The watcher app took around 30 minutes to bring all 62 VMs back online. The load on most of the nodes didn't go over 4 during the recovery which is quite impressive considering how much I/O its doing while VMs are booting. Normally the nodes have loads between 0.3 and 0.5. There were only 3 VMs that didn't boot cleanly because of incorrect fstab entries or incorrect kernel path settings in ganeti which was easy to fix. I was surprised we didn't have more issues like that.

While ganeti is bringing instances back online you can tail watcher.log which is generally at /var/log/ganeti/watcher.log and will show output similar to this:

2010-05-20 04:06:25,077: pid=10202 INFO Restarting (Attempt #1)
2010-05-20 04:07:16,311: pid=10202 INFO Restarting (Attempt #1)
2010-05-20 04:07:18,346: pid=10202 INFO Restarting (Attempt #1)

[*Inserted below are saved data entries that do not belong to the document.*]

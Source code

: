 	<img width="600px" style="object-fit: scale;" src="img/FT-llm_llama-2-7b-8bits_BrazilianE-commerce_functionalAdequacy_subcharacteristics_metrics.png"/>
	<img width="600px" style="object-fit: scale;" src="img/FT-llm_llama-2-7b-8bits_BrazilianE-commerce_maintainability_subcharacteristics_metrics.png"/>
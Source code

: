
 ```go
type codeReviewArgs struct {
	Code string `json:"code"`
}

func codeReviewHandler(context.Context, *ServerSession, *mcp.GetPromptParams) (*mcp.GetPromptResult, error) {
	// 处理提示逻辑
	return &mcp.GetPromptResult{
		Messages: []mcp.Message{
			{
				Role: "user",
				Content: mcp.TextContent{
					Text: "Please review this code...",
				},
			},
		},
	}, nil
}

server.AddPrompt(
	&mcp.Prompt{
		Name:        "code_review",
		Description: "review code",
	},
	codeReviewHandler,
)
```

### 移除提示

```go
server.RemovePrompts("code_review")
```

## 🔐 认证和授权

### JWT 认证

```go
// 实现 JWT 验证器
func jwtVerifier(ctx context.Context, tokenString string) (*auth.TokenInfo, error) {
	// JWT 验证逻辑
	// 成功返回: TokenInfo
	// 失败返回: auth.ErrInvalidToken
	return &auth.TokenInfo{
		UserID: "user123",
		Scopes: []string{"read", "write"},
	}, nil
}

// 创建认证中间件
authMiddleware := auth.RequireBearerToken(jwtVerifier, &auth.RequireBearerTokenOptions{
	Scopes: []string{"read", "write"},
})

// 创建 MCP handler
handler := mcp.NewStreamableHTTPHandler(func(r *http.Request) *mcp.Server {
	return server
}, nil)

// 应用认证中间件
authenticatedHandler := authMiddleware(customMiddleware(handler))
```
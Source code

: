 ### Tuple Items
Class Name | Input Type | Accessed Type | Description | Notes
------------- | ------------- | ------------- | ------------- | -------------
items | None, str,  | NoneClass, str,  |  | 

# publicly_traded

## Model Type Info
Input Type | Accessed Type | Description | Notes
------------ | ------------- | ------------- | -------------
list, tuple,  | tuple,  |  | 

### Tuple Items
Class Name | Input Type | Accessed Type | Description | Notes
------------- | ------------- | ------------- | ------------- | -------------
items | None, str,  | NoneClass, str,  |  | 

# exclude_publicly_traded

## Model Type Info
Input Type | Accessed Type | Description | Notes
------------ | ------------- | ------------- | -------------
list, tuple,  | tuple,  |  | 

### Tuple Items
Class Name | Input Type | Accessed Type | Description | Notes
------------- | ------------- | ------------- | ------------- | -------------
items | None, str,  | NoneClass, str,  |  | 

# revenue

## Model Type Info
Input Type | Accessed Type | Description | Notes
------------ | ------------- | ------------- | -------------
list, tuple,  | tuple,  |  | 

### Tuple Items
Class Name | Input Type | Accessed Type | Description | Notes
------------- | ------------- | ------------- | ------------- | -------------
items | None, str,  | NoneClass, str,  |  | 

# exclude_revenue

And once its finished will show output like this:

2010-05-20 04:35:04,066: pid=22741 INFO Restart of succeeded
2010-05-20 04:35:04,066: pid=22741 INFO Restart of succeeded
2010-05-20 04:35:04,066: pid=22741 INFO Restart of succeeded

It was great watching this system recover everything automatically with little issues and quickly. Needless to say, outages are a bad thing and its our fault that our cluster went down like this but it was great seeing this system work nearly flawlessly. We'll soon fix the power situation for our cluster so this shouldn't happen again.

Take that ESX ;-)